Digging into the issues for poor funnel stage performance

This funnel analysis is only the starting point, once you have a stage to focus on, there is a new set of analysis that needs to be performed. Describing approaches to analyse and investigate each stage of the ecommerce funnel requires a blog post series of its own. 

A quick (and incomplete) list of potential causes for underperforming within each stage is below. The further analysis is rquired to identify the cause/s of the underperformance that can be fixed:

Ecommerce Sessions => View Products

 People are looking for products but nothing appeals enough for them to click through

  • Poor search functionality
  • Poor navigation/categorisation structure
  • The default sequence for listing products is poor
  • Poor range of products
  • Language/currency barriers

View Products => Create Basket

People are viewing products but none appeal sufficiently to be put into a basket

  • High prices relative to perceived value of products
  • Poor product reviews
  • Products lacking photos, information and reasons to purchase
  • Products are out of stock
  • Add to basket button does not work in all browsers
  • Overwhelming options to select before a product can be added to basket

Create Basket => Commence Checkout

People put products in the basket but do not start the checkout process

  • Put off by lack of delivery details
  • Put off by high delivery times/costs
  • They cannot see how to access the basket
  • There are distractions on the basket page
  • Buttons to off-site checkout process is not tracked
  • Their coupon codes do not work

Commence Checkout => Place Order 

People have shown intent to make a purchase by clicking the button to commence the checkout process but fail at some point within this process

  • No guest checkout option
  • Too much personal information required
  • The desired payment option is not provided
  • There is broken functionality within the process
  • Delivery is not available to this potential customer
  • The overall cost changes

In conclusion

The retail funnel is always my starting point when reviewing a retail website.

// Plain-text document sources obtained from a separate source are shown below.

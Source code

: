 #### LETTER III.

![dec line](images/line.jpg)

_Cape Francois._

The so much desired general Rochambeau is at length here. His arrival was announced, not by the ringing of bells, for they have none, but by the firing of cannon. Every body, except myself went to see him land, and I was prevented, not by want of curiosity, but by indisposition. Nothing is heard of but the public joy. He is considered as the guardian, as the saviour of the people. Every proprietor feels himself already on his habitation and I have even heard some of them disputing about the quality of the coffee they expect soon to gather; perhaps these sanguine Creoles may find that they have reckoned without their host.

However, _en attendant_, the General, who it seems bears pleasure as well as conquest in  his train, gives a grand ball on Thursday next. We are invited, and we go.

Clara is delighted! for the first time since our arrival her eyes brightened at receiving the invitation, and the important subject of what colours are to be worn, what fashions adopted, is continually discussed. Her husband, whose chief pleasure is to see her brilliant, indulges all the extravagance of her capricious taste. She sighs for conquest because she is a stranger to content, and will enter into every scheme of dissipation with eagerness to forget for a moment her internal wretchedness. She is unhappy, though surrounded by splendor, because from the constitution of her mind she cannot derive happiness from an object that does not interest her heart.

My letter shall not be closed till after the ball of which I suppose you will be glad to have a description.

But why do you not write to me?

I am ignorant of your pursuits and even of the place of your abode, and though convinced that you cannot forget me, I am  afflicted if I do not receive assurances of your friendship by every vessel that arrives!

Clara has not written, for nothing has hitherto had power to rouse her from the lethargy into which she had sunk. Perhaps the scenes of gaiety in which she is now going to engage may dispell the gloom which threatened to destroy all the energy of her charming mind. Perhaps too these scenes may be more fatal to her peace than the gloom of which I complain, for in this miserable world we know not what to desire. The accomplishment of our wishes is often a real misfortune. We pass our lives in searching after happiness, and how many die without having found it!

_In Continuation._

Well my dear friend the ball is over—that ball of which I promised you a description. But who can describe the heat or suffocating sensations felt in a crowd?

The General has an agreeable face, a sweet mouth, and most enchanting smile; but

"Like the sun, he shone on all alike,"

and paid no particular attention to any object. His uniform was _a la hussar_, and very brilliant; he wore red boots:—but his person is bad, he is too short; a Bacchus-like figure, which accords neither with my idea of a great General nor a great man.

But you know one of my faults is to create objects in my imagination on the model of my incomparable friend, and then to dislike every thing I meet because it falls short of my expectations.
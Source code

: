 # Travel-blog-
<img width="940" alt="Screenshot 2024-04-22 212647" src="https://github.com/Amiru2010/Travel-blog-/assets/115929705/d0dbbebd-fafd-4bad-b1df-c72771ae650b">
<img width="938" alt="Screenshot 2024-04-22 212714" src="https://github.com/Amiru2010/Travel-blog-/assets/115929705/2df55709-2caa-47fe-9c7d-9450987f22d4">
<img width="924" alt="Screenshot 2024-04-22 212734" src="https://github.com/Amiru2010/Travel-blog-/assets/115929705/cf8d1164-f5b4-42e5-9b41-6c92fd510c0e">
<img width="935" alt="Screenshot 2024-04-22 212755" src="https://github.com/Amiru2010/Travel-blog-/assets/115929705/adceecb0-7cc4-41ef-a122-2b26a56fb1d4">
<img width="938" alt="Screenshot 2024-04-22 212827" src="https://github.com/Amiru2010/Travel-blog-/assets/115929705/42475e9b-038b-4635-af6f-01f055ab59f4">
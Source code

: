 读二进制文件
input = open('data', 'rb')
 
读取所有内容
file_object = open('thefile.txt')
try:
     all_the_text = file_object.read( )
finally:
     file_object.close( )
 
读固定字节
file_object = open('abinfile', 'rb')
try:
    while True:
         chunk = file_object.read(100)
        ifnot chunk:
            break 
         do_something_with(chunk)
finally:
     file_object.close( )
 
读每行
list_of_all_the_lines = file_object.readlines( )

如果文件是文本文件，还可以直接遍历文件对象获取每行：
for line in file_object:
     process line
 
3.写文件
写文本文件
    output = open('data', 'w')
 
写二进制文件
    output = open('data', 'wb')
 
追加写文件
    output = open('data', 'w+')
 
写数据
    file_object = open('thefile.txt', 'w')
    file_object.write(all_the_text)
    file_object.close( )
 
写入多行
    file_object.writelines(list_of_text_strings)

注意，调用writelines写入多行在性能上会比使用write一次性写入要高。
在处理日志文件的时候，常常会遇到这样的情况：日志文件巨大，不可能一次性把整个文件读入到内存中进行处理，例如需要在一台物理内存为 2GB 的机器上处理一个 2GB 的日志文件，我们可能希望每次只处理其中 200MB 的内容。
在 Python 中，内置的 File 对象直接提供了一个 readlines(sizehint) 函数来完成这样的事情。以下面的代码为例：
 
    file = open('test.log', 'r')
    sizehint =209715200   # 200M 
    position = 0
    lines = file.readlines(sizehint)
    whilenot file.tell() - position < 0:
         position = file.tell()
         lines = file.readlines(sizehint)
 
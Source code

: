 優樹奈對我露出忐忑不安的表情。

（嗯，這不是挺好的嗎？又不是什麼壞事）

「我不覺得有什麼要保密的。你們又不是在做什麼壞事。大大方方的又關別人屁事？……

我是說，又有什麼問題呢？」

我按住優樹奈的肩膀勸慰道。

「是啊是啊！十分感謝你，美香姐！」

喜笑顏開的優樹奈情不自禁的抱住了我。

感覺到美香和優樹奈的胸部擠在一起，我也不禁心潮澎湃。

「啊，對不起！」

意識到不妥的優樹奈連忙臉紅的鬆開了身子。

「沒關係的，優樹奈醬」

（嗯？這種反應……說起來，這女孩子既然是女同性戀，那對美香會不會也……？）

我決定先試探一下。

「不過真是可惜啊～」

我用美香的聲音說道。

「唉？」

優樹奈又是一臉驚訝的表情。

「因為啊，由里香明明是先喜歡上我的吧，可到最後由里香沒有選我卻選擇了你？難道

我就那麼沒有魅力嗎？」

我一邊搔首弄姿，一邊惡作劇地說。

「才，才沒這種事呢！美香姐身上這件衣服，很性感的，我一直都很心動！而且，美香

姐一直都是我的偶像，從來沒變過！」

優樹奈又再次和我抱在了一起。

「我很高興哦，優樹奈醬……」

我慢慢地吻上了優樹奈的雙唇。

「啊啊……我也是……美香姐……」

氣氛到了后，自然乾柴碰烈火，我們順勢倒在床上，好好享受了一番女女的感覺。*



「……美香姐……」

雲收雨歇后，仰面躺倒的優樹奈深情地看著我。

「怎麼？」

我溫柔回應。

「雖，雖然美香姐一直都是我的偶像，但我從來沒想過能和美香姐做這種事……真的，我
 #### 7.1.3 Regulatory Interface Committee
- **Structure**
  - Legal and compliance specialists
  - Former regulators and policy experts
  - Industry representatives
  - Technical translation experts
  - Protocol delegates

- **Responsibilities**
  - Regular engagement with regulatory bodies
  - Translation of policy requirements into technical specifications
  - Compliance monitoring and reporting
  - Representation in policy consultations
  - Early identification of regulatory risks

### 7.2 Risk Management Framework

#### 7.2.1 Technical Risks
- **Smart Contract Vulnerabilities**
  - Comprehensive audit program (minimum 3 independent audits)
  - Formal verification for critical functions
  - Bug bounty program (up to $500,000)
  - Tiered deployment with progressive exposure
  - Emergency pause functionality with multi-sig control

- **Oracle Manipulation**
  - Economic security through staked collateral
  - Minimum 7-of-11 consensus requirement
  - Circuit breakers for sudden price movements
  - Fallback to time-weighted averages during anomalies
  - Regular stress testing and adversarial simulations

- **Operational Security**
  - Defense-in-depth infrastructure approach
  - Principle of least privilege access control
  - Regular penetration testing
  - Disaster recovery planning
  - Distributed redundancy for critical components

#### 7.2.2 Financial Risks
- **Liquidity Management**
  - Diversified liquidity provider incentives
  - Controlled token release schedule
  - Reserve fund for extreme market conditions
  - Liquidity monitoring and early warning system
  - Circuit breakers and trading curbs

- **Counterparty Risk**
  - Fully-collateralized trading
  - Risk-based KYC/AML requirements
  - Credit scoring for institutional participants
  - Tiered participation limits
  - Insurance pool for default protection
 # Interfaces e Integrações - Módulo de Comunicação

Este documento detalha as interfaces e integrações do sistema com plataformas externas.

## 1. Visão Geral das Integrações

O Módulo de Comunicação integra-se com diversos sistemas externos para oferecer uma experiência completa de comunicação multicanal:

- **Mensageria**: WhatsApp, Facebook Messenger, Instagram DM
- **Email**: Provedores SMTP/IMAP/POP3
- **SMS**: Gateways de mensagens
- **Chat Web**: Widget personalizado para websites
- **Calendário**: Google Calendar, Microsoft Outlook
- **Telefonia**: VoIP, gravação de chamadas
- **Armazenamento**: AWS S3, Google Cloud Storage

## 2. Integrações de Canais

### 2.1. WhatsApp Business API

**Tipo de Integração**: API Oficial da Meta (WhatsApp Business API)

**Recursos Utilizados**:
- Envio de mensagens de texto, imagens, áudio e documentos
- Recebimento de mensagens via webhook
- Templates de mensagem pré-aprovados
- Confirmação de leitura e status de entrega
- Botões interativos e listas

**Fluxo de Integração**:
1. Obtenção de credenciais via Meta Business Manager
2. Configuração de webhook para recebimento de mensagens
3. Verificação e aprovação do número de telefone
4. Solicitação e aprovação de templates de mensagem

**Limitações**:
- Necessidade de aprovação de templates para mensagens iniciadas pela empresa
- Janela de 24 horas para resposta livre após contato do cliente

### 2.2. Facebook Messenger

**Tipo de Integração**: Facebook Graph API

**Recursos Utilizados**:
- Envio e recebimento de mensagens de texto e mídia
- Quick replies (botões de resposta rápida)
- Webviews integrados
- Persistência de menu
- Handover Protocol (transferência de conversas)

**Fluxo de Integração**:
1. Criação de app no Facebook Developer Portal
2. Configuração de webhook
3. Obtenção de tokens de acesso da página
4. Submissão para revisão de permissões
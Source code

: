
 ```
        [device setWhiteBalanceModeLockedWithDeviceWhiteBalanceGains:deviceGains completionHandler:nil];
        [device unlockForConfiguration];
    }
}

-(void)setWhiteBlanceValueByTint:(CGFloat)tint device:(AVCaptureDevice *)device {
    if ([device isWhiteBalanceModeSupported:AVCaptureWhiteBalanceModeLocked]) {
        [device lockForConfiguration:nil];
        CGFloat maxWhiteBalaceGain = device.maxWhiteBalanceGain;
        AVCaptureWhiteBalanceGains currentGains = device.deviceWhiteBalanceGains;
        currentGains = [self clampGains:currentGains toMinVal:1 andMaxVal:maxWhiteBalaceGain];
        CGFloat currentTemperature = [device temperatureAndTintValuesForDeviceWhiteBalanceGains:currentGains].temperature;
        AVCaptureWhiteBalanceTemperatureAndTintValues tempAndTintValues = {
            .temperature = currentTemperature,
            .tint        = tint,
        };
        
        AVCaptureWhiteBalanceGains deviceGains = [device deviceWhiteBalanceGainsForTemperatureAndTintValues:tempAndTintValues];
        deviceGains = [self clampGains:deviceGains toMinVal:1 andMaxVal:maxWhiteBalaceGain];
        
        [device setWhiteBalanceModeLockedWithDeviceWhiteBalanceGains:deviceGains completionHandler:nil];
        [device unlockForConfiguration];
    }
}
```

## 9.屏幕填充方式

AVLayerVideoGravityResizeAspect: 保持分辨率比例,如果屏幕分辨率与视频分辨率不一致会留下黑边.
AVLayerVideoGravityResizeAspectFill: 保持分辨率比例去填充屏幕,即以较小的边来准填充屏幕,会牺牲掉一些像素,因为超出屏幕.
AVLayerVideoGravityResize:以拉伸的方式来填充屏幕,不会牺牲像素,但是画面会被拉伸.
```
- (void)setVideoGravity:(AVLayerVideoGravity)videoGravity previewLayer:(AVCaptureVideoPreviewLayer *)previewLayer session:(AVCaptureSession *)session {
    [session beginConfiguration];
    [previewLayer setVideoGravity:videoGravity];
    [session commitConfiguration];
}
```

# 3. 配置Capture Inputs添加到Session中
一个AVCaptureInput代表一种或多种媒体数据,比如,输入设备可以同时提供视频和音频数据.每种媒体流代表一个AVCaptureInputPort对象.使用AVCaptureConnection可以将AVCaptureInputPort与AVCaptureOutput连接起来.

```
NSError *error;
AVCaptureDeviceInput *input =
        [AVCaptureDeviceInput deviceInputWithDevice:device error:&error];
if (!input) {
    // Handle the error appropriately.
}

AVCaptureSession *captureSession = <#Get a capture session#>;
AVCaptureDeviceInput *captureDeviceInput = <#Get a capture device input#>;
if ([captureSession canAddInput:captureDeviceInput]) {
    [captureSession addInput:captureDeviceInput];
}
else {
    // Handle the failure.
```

If the tracking is not in place, that must be added, otherwise you are operating blind. You know your traffic and your sales but not what is happening in between.  Then once I have this data, it’s time to start understanding where to focus resources to increase sales.

Finally, the retail funnel should also be included within weekly performance dashboards. If the headline ecommerce conversion rate KPI has declined, that triggers you to investigate further. That is why Conversion Rate is a valuable metric: It is a single number which, if it changes, triggers action. Including the funnel can help to quickly identify if there is a specific stage which has changed, thus making any investigation more targeted and much quicker.

Peter O’Neill has worked in Digital Analytics for more than 15 years, across Warner Brothers,, Logan Tod, LeapThree, Ayima, and now ZHS Orchards. He’s the founder of MeasureCamp, a conference attended by thousands of people all over the world.